Activity:
Stopping right after the line with "[PLURAL] in disguise.", please reproduce the material below exactly from its first line.

Supplied records:
--------------------------------
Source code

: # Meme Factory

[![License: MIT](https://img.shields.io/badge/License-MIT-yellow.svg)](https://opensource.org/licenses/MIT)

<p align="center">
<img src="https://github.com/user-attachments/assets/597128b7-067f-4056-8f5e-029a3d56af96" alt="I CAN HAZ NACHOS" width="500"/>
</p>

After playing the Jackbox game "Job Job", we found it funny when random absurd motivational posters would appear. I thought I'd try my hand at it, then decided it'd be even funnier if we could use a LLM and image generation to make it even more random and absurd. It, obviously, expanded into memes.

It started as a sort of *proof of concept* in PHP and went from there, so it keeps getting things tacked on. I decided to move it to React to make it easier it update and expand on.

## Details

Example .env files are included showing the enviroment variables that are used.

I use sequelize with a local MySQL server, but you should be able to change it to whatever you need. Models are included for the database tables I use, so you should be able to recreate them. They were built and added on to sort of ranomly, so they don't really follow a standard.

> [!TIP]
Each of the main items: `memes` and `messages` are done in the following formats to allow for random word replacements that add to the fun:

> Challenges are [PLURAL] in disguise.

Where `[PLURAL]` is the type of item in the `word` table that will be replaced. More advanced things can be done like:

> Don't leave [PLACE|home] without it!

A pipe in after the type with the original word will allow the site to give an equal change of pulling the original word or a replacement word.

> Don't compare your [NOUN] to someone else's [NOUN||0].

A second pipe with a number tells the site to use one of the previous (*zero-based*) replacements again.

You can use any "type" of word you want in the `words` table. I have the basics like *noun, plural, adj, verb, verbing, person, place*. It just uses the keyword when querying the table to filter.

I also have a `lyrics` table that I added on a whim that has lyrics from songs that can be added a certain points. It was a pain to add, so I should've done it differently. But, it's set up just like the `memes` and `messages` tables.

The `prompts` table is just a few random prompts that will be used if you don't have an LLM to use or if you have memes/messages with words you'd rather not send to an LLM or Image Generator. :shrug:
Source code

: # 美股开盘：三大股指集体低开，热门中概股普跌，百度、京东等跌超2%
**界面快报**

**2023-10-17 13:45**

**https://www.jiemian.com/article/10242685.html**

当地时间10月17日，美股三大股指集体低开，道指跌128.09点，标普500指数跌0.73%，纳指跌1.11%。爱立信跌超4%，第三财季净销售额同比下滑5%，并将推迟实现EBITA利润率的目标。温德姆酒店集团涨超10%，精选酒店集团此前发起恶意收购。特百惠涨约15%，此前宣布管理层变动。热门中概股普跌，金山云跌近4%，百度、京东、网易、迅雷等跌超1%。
--------------------------------
Task response:
Source code

: # Meme Factory

[![License: MIT](https://img.shields.io/badge/License-MIT-yellow.svg)](https://opensource.org/licenses/MIT)

<p align="center">
<img src="https://github.com/user-attachments/assets/597128b7-067f-4056-8f5e-029a3d56af96" alt="I CAN HAZ NACHOS" width="500"/>
</p>

After playing the Jackbox game "Job Job", we found it funny when random absurd motivational posters would appear. I thought I'd try my hand at it, then decided it'd be even funnier if we could use a LLM and image generation to make it even more random and absurd. It, obviously, expanded into memes.

It started as a sort of *proof of concept* in PHP and went from there, so it keeps getting things tacked on. I decided to move it to React to make it easier it update and expand on.

## Details

Example .env files are included showing the enviroment variables that are used.

I use sequelize with a local MySQL server, but you should be able to change it to whatever you need. Models are included for the database tables I use, so you should be able to recreate them. They were built and added on to sort of ranomly, so they don't really follow a standard.

> [!TIP]
Each of the main items: `memes` and `messages` are done in the following formats to allow for random word replacements that add to the fun:

> Challenges are [PLURAL] in disguise.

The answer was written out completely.